=== INPUT ===

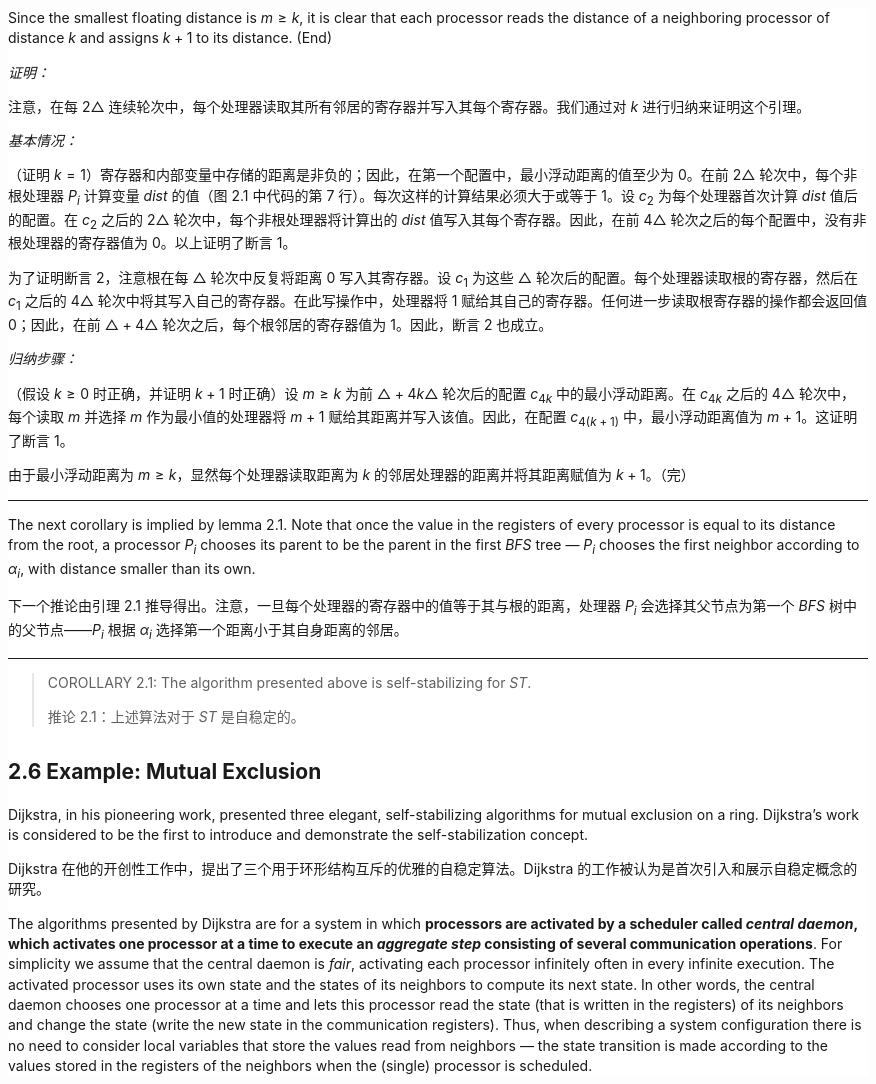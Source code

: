 Since the smallest floating distance is $m ≥ k$, it is clear that each processor reads the distance of a neighboring processor of distance $k$ and assigns $k + 1$ to its distance. (End)

*证明：*

注意，在每 $2\triangle$ 连续轮次中，每个处理器读取其所有邻居的寄存器并写入其每个寄存器。我们通过对 $k$ 进行归纳来证明这个引理。

*基本情况：*

（证明 $k = 1$）寄存器和内部变量中存储的距离是非负的；因此，在第一个配置中，最小浮动距离的值至少为 0。在前 $2\triangle$ 轮次中，每个非根处理器 $P_i$ 计算变量 $dist$ 的值（图 2.1 中代码的第 7 行）。每次这样的计算结果必须大于或等于 1。设 $c_2$ 为每个处理器首次计算 $dist$ 值后的配置。在 $c_2$ 之后的 $2\triangle$ 轮次中，每个非根处理器将计算出的 $dist$ 值写入其每个寄存器。因此，在前 $4\triangle$ 轮次之后的每个配置中，没有非根处理器的寄存器值为 0。以上证明了断言 1。

为了证明断言 2，注意根在每 $\triangle$ 轮次中反复将距离 0 写入其寄存器。设 $c_1$ 为这些 $\triangle$ 轮次后的配置。每个处理器读取根的寄存器，然后在 $c_1$ 之后的 $4\triangle$ 轮次中将其写入自己的寄存器。在此写操作中，处理器将 1 赋给其自己的寄存器。任何进一步读取根寄存器的操作都会返回值 0；因此，在前 $\triangle+ 4\triangle$ 轮次之后，每个根邻居的寄存器值为 1。因此，断言 2 也成立。

*归纳步骤：*

（假设 $k ≥ 0$ 时正确，并证明 $k + 1$ 时正确）设 $m ≥ k$ 为前 $\triangle+ 4k\triangle$ 轮次后的配置 $c_{4k}$ 中的最小浮动距离。在 $c_{4k}$ 之后的 $4\triangle$ 轮次中，每个读取 $m$ 并选择 $m$ 作为最小值的处理器将 $m + 1$ 赋给其距离并写入该值。因此，在配置 $c_{4(k+1)}$ 中，最小浮动距离值为 $m +1$。这证明了断言 1。

由于最小浮动距离为 $m ≥ k$，显然每个处理器读取距离为 $k$ 的邻居处理器的距离并将其距离赋值为 $k + 1$。（完）

---

The next corollary is implied by lemma 2.1. Note that once the value in the registers of every processor is equal to its distance from the root, a processor $P_i$ chooses its parent to be the parent in the first *BFS* tree — $P_i$ chooses the first neighbor according to $α_i$, with distance smaller than its own.

下一个推论由引理 2.1 推导得出。注意，一旦每个处理器的寄存器中的值等于其与根的距离，处理器 $P_i$ 会选择其父节点为第一个 *BFS* 树中的父节点——$P_i$ 根据 $α_i$ 选择第一个距离小于其自身距离的邻居。

---

> COROLLARY 2.1: The algorithm presented above is self-stabilizing for $ST$.
>
> 推论 2.1：上述算法对于 $ST$ 是自稳定的。

## 2.6 Example: Mutual Exclusion

Dijkstra, in his  pioneering work, presented three elegant, self-stabilizing algorithms for mutual exclusion on a ring. Dijkstra’s work is considered to be the first to introduce and demonstrate the self-stabilization concept.

Dijkstra 在他的开创性工作中，提出了三个用于环形结构互斥的优雅的自稳定算法。Dijkstra 的工作被认为是首次引入和展示自稳定概念的研究。

The algorithms presented by Dijkstra are for a system in which **processors are activated by a scheduler called *central daemon*, which activates one processor at a time to execute an *aggregate step* consisting of several communication operations**. For simplicity we assume that the central daemon is *fair*, activating each processor infinitely often in every infinite execution. The activated processor uses its own state and the states of its neighbors to compute its next state. In other words, the central daemon chooses one processor at a time and lets this processor read the state (that is written in the registers) of its neighbors and change the state (write the new state in the communication registers). Thus, when describing a system configuration there is no need to consider local variables that store the values read from neighbors — the state transition is made according to the values stored in the registers of the neighbors when the (single) processor is scheduled.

===

- **WHAT YOU HAVE TO DO**: Restate the material word for word from its first line through the line containing "中，最小浮动距离值为 $m +1$。这证明了断言 1。", both included; the pictures do not belong in it.

- **EXERCISE RESULT**:
Source code

: Since the smallest floating distance is $m ≥ k$, it is clear that each processor reads the distance of a neighboring processor of distance $k$ and assigns $k + 1$ to its distance. (End)

*证明：*

注意，在每 $2\triangle$ 连续轮次中，每个处理器读取其所有邻居的寄存器并写入其每个寄存器。我们通过对 $k$ 进行归纳来证明这个引理。

*基本情况：*

（证明 $k = 1$）寄存器和内部变量中存储的距离是非负的；因此，在第一个配置中，最小浮动距离的值至少为 0。在前 $2\triangle$ 轮次中，每个非根处理器 $P_i$ 计算变量 $dist$ 的值（图 2.1 中代码的第 7 行）。每次这样的计算结果必须大于或等于 1。设 $c_2$ 为每个处理器首次计算 $dist$ 值后的配置。在 $c_2$ 之后的 $2\triangle$ 轮次中，每个非根处理器将计算出的 $dist$ 值写入其每个寄存器。因此，在前 $4\triangle$ 轮次之后的每个配置中，没有非根处理器的寄存器值为 0。以上证明了断言 1。

为了证明断言 2，注意根在每 $\triangle$ 轮次中反复将距离 0 写入其寄存器。设 $c_1$ 为这些 $\triangle$ 轮次后的配置。每个处理器读取根的寄存器，然后在 $c_1$ 之后的 $4\triangle$ 轮次中将其写入自己的寄存器。在此写操作中，处理器将 1 赋给其自己的寄存器。任何进一步读取根寄存器的操作都会返回值 0；因此，在前 $\triangle+ 4\triangle$ 轮次之后，每个根邻居的寄存器值为 1。因此，断言 2 也成立。

*归纳步骤：*

（假设 $k ≥ 0$ 时正确，并证明 $k + 1$ 时正确）设 $m ≥ k$ 为前 $\triangle+ 4k\triangle$ 轮次后的配置 $c_{4k}$ 中的最小浮动距离。在 $c_{4k}$ 之后的 $4\triangle$ 轮次中，每个读取 $m$ 并选择 $m$ 作为最小值的处理器将 $m + 1$ 赋给其距离并写入该值。因此，在配置 $c_{4(k+1)}$ 中，最小浮动距离值为 $m +1$。这证明了断言 1。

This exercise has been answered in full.